## Your objective
Leave out the pictures and transcribe every entry below exactly.

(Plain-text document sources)
──────
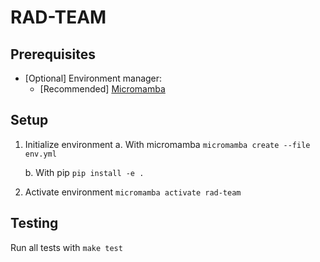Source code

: # RAD-TEAM 

## Prerequisites 
- [Optional] Environment manager: 
    - [Recommended] [Micromamba](https://mamba.readthedocs.io/en/latest/installation.html)

## Setup
1. Initialize environment 
    a. With micromamba
        `micromamba create --file env.yml`

    b. With pip
        `pip install -e .`

1. Activate environment
    `micromamba activate rad-team`

## Testing
Run all tests with `make test`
──────
## Reply
Source code

: # RAD-TEAM 

## Prerequisites 
- [Optional] Environment manager: 
    - [Recommended] [Micromamba](https://mamba.readthedocs.io/en/latest/installation.html)

## Setup
1. Initialize environment 
    a. With micromamba
        `micromamba create --file env.yml`

    b. With pip
        `pip install -e .`

1. Activate environment
    `micromamba activate rad-team`

## Testing
Run all tests with `make test`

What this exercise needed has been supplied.